November no friend of international football
Stockholm's Friends Stadium awaits its inauguration on Wednesday. It will be a historic night for Swedish football. The Swedish FA have decided to invite England, one of the two oldest international teams of all time, to help them with the grand opening.
When choosing that opposition, they would have envisaged names like Rooney, Lampard, Cole and Gerrard gracing Solna. Instead, they will be welcoming only the last, on admittedly a gala night for England’s captain, his hundredth cap. The other three will be absent. Even in times when England’s supposed golden generation is tarnished, the other three are still stalwarts, but instead the former Rasunda Stadium must welcome Wilfried Zaha, Leon Osman and Carl Jenkinson.
Those three are unlikely to have been on the brochure when the Football Association flogged its England away friendly wares for a considerable fee. After all, the aforementioned trio will be making their debuts, but the Swedes might have expected more star quality on their big night out. However, they could hardly register shock at the absences.
Over in England, the international friendly possesses a stock of Hadean depth. Such is the inward-looking Premier League. They are a constant bugbear of club managers, with Sam Allardyce and Arsene Wenger -- unlikely bedfellows the rest of the time -- leading the whinges. Sir Alex Ferguson has his own policy: the withdrawal of players. Expect to see Robin Van Persie and Wayne Rooney involved this weekend after their respective scratches and strains.
Wenger might even agree with his old foe’s pulling of Van Persie from the firing line. Three years ago Wednesday, Van Persie collided with Italy’s Giorgio Chiellini and wrecked his ankle. He was lost to Arsenal for the rest of the season. To lose him during a competitive match was bad enough, but during a non-competitive match was a disaster, and, in Wenger’s angry mind, totally avoidable; thereafter his craggy brow would furrow deeper than ever at the mere mention of it.
The worth of the international friendly has descended inversely to the club game’s inexorable rise. Osman’s call-up by England was a throwback to the past: an experienced player given the nod after years of quality service and roundly celebrated by his club, too; David Moyes gathered Everton’s players around before announcing the good news to a 31-year-old for whom this may be a one-off, but one he can cherish forever. Elsewhere, self-interest rules OK.
Fans of Barcelona will not care how Lionel Messi plays in Saudi Arabia, they just pray he comes home with a clean bill of health and relatively fresh legs. That pattern will be repeated throughout the football world. Santi Cazorla is unlikely to be asked his thoughts on a first visit to Panama, just how jet-lagged he is ahead of the North London derby. A night when Italy play France and the Netherlands face Germany -- two of the greatest rivalries in the game -- has been reduced to a live ticker of possible injury scares. Wednesday will not be an evening of disinterest for fans, more a morbid fascination in the worst happening.
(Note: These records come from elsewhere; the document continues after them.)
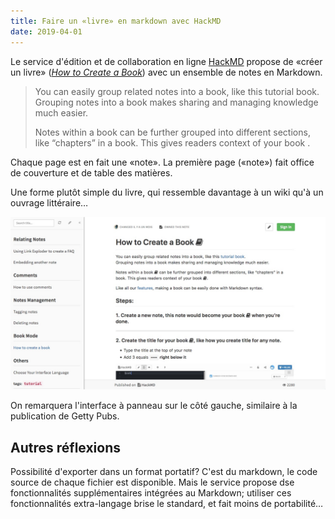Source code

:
 ```yaml
---
title: Faire un «livre» en markdown avec HackMD
date: 2019-04-01 
---
```


Le service d'édition et de collaboration en ligne [HackMD](https://hackmd.io/) propose de «créer un livre» ([_How to Create a Book_](https://hackmd.io/c/tutorials/%2Fs%2Fhow-to-create-book)) avec un ensemble de notes en Markdown.

>You can easily group related notes into a book, like this tutorial book.  
>Grouping notes into a book makes sharing and managing knowledge much easier.
>
>Notes within a book can be further grouped into different sections, like “chapters” in a book. This gives readers context of your book .

Chaque page est en fait une «note». La première page («note») fait office de couverture et de table des matières.

Une forme plutôt simple du livre, qui ressemble davantage à un wiki qu'à un ouvrage littéraire…

![How to Create a Book, par HackMD](images/book-hackmd.jpeg)

On remarquera l'interface à panneau sur le côté gauche, similaire à la publication de Getty Pubs.

## Autres réflexions

Possibilité d'exporter dans un format portatif? C'est du markdown, le code source de chaque fichier est disponible. Mais le service propose dse fonctionnalités supplémentaires intégrées au Markdown; utiliser ces fonctionnalités extra-langage brise le standard, et fait moins de portabilité…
“Players are now like pieces of merchandise, like if I lent you a brand-new Aston Martin for a couple of weeks and you brought it back with a couple of scratches on it,” former England forward Tony Woodcock told me four years ago, ahead of England travelling to Berlin to face Germany. Woodcock however, didn’t see that as the right train of thought. “We should be taking this word 'friendly' out of the whole scenario. The stadium's going to be full and those travelling England supporters will be there. Consider all the pounds and euros that cost and then you call it a friendly; you can't have it all ways. I would get the word 'friendly' out of it and just call it an 'international match'.”
Woodcock has not got his wish. In the time since, the interest has dimmed yet further, and we still call them friendlies, though they are becoming an endangered species. FIFA’s trimming of the calendar removed the inconvenient August fixtures that either robbed players in the middle of the first week of the season, or in the days before the big kick-off, but the November round is here to stay. Every odd year -- 2013, 2015 etc. -- November provides the play-offs for major championships. In even years, it provides an opportunity for national associations to make money from friendly matches. Member nations do not vote to have their revenues cut -- another strand of self-interest.
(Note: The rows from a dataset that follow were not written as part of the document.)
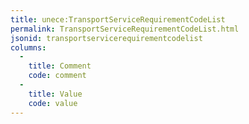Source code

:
 ```yaml
---
title: unece:TransportServiceRequirementCodeList
permalink: TransportServiceRequirementCodeList.html
jsonid: transportservicerequirementcodelist
columns:
  - 
    title: Comment
    code: comment
  - 
    title: Value
    code: value
---
```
The international game has its place, of course, but not at a time of the season when domestic and continental competitions are beginning to take shape. It is at European championships and World Cups, tournaments from where much of football nostalgia takes much of its source material.
Long may that continue, but the playing of a round of games that can be too easily explained away as meaningless and dangerous friendlies only serves to give international football a bad name.